Donuts, subs, and gyros are indeed three of Paul’s far-flung specialties, but the place has many personalities. It’s also a convenience store, selling bottled sodas, juices, energy drinks, and frappuccinos as well as chewing gum and the local dailies next to the register. And it’s a hamburger stand that prepares breakfast items and comfort food standards such as chicken-fried steak and fried shrimp on the spot from a menu listed in black plastic letters above the counter.
We called before our afternoon visit and were told that breakfast is served all day (the café’s not open for dinner). When we got there, though, the woman behind the counter corrected that: Lunch is served at all hours — breakfast ended around 11:30 a.m. WTF? Images of Paul’s reputedly spectacular breakfast tacos, egg-and-sausage rolls, and puffy donuts had been dancing temptingly in our heads.
Grudgingly, we agreed to lunch. But our taste buds were primed for morning-style victuals, so Paul’s was going to have a hard time winning us over. Although nothing we subsequently sampled was imaginative in its planning or execution — Styrofoam plates and plastic cutlery reign here — everything was hot, fresh, and solid and surprised us with its attention to detail.
First up was the cheeseburger, served in quarter- and half-pound sizes. We ordered the half, and the medium-grilled all-beef patty came out hearty and drippy inside a yellow-mustard-smeared bun, with tart dill pickle slices, thin slices of roma tomatoes and red onions, and iceberg lettuce shreds tumbling out.

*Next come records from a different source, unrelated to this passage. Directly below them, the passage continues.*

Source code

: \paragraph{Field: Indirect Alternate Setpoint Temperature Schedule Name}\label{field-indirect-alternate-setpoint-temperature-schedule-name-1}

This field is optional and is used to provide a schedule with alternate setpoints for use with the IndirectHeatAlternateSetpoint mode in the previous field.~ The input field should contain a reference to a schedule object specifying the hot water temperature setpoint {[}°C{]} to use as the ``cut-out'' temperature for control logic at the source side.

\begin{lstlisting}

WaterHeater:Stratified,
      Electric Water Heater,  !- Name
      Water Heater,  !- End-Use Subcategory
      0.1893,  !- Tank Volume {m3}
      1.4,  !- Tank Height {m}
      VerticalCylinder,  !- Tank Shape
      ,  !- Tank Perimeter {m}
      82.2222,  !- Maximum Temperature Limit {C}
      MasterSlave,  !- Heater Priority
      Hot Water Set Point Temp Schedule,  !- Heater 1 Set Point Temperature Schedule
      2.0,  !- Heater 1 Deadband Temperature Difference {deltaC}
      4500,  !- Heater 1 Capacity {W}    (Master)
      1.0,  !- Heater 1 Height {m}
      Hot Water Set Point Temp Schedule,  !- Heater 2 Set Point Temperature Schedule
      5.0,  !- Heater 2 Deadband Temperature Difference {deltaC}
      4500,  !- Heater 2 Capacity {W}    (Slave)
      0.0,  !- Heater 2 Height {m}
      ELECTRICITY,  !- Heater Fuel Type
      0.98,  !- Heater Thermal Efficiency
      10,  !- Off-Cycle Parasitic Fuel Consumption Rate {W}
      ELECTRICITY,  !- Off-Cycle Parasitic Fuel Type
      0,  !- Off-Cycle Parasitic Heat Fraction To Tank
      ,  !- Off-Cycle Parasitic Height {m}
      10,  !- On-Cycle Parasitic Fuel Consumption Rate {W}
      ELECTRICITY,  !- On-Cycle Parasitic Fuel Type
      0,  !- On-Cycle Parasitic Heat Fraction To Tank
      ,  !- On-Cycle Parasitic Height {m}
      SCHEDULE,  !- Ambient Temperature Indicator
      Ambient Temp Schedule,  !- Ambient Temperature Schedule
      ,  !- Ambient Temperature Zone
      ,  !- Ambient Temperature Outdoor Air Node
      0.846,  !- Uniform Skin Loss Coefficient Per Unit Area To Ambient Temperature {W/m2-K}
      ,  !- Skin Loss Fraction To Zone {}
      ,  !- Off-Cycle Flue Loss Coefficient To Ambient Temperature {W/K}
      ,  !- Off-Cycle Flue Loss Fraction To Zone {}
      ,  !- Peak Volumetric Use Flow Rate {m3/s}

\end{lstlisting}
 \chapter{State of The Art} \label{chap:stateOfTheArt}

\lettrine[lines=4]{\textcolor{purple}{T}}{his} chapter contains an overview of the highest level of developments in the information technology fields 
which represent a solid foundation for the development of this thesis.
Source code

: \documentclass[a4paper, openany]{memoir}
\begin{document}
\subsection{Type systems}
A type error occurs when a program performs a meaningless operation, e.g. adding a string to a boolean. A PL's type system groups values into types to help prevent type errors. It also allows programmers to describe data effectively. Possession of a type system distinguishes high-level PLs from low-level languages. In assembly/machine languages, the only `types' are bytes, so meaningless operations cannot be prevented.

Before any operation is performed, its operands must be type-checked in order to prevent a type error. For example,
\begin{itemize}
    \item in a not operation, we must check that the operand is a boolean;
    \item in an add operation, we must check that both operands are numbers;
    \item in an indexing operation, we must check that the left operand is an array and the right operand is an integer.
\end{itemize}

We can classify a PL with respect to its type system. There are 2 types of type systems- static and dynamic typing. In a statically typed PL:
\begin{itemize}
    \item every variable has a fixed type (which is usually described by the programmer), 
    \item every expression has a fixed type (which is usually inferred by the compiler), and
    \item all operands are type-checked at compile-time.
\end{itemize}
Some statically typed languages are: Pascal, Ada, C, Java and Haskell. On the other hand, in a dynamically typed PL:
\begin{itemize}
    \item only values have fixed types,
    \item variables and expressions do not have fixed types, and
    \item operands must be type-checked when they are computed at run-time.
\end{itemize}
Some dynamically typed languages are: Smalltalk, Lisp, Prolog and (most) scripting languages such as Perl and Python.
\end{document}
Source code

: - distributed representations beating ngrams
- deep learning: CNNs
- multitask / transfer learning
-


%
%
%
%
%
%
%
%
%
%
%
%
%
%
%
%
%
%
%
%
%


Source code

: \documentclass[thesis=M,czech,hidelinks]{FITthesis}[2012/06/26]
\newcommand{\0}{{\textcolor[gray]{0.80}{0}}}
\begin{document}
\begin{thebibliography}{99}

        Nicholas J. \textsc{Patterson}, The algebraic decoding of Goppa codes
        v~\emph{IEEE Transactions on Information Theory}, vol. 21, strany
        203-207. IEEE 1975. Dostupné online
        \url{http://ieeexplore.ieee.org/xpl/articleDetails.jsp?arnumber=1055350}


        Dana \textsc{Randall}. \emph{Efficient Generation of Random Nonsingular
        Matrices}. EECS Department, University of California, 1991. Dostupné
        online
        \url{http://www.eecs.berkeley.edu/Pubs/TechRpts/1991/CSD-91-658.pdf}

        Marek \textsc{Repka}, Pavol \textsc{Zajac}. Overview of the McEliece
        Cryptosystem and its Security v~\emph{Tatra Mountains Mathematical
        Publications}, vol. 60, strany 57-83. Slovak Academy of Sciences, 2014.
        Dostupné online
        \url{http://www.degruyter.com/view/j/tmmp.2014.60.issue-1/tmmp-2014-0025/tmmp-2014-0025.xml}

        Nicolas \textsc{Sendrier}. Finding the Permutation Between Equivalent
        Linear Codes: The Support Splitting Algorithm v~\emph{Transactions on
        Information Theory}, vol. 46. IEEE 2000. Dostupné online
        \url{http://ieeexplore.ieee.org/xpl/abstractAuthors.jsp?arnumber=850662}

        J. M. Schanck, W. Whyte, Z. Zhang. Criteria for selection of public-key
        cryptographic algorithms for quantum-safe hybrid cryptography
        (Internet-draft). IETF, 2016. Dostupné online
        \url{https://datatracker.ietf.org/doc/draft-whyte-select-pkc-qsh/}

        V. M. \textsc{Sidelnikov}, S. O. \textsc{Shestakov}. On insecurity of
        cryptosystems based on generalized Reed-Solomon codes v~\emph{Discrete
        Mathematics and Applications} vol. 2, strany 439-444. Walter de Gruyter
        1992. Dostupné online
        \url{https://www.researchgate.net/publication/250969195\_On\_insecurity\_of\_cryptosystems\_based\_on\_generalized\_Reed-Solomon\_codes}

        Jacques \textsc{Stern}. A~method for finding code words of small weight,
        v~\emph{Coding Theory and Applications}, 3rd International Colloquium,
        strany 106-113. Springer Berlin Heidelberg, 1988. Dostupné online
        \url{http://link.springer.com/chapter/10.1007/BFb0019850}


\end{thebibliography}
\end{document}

Succulent mushroom slices and salty bacon crumbles, two extras, communed nicely with the melted American cheese.
The chicken-fried steak dinner didn’t concern itself with presentation, either: just a breaded, medium-size patty covered with pepper-flecked white gravy accompanied by long, square-edged, straight-from-the-fryer fries and two slices of grilled toast. But the pounded-thin beef was juicy and not the least bit stringy, the tender breading held to the meat, and the whole thing could be cut with a plastic fork. The hot, smooth cream gravy easily beat out ketchup as a condiment for the thick fries.
Paul’s also serves a highly recommended gyro platter, and this too was expertly flavorful despite the simple ingredients. The curled strips of gyro meat — lamb and beef ground together — were singed along the edges but dotted with beads of hot grease that promised and delivered tenderness. The tzatziki sauce (yogurt-cucumber-garlic dip) was as thick as margarine, savory, and appeared to be homemade. The accompanying Greek salad had iceberg and romaine shreds, red onion slices, slender pitted black olives, thick peeled cucumber wedges, and crumbles of soft feta in a light olive oil-and-vinegar dressing. Again, there was nothing revolutionary or even sexy about the platter. The kitchen staff was just supremely confident in its ability to wow us despite the familiarity-of-the-food factor. That’s the vibe of Paul’s Donuts, Subs & Gyros in a nutshell.
Paul’s Donuts, Subs & Gyros
1324 Hemphill St, FW. 817-926-5500.
6am-3pm Mon-Fri, 6am-2pm Sat, 7-11:30am Sun. All major credit cards accepted.